(Collected data entries)
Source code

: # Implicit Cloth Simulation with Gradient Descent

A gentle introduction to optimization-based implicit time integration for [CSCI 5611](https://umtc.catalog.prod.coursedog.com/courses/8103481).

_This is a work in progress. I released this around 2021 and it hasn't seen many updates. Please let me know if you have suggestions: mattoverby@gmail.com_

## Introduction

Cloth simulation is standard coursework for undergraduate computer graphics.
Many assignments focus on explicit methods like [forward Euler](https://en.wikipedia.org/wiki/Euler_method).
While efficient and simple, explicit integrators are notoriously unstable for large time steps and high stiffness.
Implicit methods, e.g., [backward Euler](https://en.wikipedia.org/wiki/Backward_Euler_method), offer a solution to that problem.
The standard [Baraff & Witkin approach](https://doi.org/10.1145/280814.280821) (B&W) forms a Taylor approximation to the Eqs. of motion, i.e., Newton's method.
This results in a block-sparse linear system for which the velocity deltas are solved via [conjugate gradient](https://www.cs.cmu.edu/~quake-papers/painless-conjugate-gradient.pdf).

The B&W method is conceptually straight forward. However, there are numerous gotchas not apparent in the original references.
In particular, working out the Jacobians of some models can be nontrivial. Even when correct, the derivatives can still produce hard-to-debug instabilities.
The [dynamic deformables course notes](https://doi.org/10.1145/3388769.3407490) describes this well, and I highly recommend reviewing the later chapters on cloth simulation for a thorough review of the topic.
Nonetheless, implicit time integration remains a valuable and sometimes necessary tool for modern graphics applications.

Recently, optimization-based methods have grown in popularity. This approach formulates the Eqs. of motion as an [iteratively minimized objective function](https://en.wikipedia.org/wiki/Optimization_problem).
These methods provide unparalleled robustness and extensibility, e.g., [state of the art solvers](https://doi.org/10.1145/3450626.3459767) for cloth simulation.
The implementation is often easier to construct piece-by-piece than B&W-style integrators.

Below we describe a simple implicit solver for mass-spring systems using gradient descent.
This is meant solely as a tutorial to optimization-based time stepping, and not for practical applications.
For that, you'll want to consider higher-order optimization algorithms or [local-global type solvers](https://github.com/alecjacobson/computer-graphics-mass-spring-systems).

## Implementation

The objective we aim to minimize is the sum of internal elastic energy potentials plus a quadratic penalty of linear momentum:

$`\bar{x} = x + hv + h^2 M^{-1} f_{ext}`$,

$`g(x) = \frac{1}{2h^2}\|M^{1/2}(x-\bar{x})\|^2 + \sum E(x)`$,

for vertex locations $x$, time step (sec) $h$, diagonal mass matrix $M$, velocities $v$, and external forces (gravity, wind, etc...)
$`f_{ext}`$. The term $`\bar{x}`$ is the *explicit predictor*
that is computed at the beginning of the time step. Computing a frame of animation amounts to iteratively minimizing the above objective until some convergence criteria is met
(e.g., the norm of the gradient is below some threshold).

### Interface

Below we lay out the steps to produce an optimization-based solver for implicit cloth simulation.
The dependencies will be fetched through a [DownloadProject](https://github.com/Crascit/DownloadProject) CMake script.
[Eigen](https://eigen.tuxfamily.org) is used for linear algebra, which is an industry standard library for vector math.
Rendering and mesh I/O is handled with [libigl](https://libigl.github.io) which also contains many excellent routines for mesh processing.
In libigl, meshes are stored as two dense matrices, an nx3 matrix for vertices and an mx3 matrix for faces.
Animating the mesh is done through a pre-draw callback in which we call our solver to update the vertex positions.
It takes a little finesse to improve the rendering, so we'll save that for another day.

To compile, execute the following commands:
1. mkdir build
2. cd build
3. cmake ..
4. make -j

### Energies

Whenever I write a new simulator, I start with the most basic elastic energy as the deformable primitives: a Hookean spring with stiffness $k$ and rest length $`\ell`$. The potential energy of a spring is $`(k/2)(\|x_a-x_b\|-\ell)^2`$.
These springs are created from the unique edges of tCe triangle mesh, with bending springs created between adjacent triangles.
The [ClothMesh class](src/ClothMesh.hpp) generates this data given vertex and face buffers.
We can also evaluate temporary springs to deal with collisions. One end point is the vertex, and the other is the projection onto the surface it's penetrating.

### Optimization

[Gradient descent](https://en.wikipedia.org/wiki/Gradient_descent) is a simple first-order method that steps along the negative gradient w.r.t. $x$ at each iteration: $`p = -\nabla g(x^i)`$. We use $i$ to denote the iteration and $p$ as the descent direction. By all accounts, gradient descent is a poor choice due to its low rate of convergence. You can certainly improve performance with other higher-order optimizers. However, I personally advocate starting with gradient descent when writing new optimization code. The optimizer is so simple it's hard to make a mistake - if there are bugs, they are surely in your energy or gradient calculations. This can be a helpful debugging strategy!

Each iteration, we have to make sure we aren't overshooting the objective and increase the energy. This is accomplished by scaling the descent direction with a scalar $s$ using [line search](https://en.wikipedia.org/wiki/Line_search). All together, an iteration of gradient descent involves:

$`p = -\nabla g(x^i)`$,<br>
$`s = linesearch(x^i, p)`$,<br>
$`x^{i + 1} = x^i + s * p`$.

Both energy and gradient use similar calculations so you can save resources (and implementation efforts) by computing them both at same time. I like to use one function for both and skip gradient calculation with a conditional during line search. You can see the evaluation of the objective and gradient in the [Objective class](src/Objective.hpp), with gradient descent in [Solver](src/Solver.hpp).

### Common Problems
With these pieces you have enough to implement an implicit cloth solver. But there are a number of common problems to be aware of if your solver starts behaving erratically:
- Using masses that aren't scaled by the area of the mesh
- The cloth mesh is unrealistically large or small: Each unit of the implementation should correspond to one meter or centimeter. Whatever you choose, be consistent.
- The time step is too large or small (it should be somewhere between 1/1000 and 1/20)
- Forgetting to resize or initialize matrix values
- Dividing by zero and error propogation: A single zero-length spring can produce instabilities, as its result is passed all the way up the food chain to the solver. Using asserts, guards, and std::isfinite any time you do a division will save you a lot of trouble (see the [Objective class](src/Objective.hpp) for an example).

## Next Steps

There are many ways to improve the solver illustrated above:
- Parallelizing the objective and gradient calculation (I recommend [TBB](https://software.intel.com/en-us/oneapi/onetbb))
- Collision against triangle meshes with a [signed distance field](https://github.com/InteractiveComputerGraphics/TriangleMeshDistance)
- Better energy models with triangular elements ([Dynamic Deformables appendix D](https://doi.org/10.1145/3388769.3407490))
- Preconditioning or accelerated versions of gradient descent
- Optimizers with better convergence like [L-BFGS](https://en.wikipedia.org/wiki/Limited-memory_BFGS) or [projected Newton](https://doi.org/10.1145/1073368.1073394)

WHAT TO DO:
Line count for the string "recommend": work it out from the records above and reply with the number alone.

TASK SOLUTION:
2